TASK REQUIREMENTS: Your answer should consist of each line below that contains the string "Project".

○ ○ ○ ○ ○ ○ ○

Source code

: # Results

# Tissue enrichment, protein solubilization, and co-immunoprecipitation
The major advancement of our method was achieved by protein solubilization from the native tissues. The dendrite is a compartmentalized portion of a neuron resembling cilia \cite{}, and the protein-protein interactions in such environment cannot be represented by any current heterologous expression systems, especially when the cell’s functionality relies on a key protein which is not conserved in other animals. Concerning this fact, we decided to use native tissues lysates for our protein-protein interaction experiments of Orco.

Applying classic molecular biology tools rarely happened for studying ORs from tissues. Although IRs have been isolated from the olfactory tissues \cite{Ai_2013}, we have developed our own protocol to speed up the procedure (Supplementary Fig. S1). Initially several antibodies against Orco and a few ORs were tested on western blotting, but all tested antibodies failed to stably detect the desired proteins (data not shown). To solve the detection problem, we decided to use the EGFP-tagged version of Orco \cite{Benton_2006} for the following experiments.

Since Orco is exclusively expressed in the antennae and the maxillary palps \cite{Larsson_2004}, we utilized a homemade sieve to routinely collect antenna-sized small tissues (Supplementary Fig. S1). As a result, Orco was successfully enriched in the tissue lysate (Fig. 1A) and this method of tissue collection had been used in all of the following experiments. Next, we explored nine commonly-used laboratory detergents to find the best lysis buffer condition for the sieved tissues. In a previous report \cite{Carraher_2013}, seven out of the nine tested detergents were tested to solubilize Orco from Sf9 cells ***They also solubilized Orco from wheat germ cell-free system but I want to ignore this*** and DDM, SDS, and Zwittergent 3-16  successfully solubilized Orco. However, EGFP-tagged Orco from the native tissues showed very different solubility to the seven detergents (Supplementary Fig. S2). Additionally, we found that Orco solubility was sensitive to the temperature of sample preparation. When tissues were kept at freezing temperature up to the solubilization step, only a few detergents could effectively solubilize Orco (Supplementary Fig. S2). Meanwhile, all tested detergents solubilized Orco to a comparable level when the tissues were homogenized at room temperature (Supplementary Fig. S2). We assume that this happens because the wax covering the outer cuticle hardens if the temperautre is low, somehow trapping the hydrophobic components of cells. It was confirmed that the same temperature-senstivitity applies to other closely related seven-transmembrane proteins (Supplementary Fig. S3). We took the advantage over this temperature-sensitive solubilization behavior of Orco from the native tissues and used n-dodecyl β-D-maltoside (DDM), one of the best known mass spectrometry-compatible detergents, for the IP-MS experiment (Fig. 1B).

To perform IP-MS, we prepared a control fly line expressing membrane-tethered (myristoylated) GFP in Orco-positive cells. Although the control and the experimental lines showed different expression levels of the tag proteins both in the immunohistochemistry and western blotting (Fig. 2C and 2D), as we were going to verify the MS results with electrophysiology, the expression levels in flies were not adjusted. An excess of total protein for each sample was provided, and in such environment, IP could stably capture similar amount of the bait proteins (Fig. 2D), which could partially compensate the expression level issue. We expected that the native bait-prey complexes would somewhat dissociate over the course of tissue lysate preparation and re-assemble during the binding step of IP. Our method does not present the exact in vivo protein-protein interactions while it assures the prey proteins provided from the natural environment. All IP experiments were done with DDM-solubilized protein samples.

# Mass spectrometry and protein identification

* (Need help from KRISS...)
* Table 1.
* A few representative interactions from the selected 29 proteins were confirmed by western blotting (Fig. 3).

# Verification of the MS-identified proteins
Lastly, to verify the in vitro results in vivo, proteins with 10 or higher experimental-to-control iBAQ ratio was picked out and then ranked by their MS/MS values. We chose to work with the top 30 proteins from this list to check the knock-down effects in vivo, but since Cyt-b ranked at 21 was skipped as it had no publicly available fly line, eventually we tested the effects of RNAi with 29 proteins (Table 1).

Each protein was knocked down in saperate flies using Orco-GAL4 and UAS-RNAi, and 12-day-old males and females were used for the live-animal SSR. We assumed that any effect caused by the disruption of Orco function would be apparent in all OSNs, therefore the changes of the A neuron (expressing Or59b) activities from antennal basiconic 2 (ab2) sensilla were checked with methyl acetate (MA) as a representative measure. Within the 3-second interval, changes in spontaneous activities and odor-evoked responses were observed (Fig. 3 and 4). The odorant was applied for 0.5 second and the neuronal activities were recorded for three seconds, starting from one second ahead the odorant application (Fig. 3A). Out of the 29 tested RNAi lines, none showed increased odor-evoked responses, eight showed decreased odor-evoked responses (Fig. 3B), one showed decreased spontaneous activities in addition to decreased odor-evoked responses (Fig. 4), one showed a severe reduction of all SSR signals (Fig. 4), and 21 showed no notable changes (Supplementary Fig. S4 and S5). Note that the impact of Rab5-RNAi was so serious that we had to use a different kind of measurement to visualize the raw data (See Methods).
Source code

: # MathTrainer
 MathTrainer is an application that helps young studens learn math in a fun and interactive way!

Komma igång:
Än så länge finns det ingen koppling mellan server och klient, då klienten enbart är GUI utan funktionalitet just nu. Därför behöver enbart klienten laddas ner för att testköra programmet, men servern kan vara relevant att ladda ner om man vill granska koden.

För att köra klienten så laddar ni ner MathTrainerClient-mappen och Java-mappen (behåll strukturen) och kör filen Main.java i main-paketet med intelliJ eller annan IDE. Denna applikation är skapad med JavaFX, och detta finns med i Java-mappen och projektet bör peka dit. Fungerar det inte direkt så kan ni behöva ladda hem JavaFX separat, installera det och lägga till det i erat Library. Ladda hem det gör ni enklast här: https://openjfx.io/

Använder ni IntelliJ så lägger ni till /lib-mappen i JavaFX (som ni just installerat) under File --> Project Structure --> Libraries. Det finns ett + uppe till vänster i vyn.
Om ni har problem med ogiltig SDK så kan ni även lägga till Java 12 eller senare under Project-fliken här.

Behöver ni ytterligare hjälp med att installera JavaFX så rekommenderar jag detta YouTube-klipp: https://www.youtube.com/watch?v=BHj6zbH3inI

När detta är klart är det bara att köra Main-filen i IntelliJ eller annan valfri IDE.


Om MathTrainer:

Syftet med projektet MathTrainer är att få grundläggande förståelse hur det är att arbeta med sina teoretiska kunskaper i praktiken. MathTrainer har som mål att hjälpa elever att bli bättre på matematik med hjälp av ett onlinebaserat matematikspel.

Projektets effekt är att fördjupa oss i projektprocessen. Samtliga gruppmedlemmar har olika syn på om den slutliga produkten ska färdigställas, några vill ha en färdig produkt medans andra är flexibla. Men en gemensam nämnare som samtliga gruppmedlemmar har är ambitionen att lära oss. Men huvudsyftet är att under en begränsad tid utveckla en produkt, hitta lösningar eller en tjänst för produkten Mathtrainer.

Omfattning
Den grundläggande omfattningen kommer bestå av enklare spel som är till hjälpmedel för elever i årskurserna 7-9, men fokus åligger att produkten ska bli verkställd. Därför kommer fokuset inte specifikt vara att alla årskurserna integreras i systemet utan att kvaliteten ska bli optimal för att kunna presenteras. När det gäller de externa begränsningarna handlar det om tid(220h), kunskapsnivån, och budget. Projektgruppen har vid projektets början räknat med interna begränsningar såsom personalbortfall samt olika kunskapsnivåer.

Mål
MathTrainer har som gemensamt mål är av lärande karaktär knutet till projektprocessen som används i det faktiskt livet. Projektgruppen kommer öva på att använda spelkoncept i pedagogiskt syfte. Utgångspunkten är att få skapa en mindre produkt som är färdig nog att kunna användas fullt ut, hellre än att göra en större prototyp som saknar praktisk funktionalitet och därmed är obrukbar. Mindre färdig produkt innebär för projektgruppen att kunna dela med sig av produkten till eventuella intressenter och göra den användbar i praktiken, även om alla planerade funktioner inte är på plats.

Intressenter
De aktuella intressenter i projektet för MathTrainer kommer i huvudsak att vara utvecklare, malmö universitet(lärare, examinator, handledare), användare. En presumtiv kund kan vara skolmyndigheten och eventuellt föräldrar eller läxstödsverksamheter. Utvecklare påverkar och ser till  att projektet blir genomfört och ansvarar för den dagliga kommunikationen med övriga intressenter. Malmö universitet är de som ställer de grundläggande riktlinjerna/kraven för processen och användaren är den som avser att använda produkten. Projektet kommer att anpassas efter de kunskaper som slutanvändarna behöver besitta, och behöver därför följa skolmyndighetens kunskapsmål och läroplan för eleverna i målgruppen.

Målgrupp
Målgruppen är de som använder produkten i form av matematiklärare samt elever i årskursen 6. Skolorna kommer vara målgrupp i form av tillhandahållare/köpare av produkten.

○ ○ ○ ○ ○ ○ ○

TASK RESPONSE:
Använder ni IntelliJ så lägger ni till /lib-mappen i JavaFX (som ni just installerat) under File --> Project Structure --> Libraries. Det finns ett + uppe till vänster i vyn.
Om ni har problem med ogiltig SDK så kan ni även lägga till Java 12 eller senare under Project-fliken här.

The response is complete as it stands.